Dimensional expects the role of chairman and CEO to be separated and will generally vote against the election of a director to serve in a combined role.
South Africa
Dimensional expects portfolio companies to follow the recommendations of the King Report On Corporate Governance (King Code IV) with regards to board and committee composition.
Proxy Voting Principles for Australia
Uncontested Director Elections
Shareholders elect the board of a portfolio company to represent their interests and oversee management and expect portfolio company boards to adopt policies and practices that align the interests of the board and management with those of shareholders and limit the potential for conflicts of interest.
One of the most important measures aimed at ensuring that portfolio company shareholders’ interests are represented is an independent board of directors, made up of individuals with the diversity of backgrounds, experiences, and skill-sets needed to effectively oversee management and manage risk. We expect portfolio company boards to be majority independent.
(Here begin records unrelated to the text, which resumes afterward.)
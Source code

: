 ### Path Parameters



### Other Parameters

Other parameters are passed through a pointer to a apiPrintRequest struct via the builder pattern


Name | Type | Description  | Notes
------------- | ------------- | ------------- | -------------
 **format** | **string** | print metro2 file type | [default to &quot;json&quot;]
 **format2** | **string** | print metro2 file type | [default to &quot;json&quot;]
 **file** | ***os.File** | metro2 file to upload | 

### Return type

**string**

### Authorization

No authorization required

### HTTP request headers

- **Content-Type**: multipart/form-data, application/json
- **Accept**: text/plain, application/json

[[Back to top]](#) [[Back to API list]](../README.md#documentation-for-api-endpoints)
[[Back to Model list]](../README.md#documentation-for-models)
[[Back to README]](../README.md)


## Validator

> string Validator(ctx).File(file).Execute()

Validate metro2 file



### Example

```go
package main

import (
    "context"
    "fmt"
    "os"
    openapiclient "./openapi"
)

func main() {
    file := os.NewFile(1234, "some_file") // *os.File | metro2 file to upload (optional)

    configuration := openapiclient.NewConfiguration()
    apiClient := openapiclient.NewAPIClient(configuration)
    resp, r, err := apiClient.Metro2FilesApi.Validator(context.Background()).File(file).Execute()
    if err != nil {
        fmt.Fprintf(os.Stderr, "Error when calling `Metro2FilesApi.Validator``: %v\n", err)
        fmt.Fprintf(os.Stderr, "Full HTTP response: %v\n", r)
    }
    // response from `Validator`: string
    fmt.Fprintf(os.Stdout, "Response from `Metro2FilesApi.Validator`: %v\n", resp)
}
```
Dimensional believes that key audit and remuneration committees should be composed of independent directors. Dimensional will vote against executive directors, other than the CEO, who serve on the audit committee or who serve on the remuneration committee if the remuneration committee is not majority independent.
CEO/Chair
If a portfolio company’s board chair is not independent, the board should have a lead independent director with specific responsibilities, including the setting of meeting agendas. Dimensional may vote against executive board chairs if such measures are absent.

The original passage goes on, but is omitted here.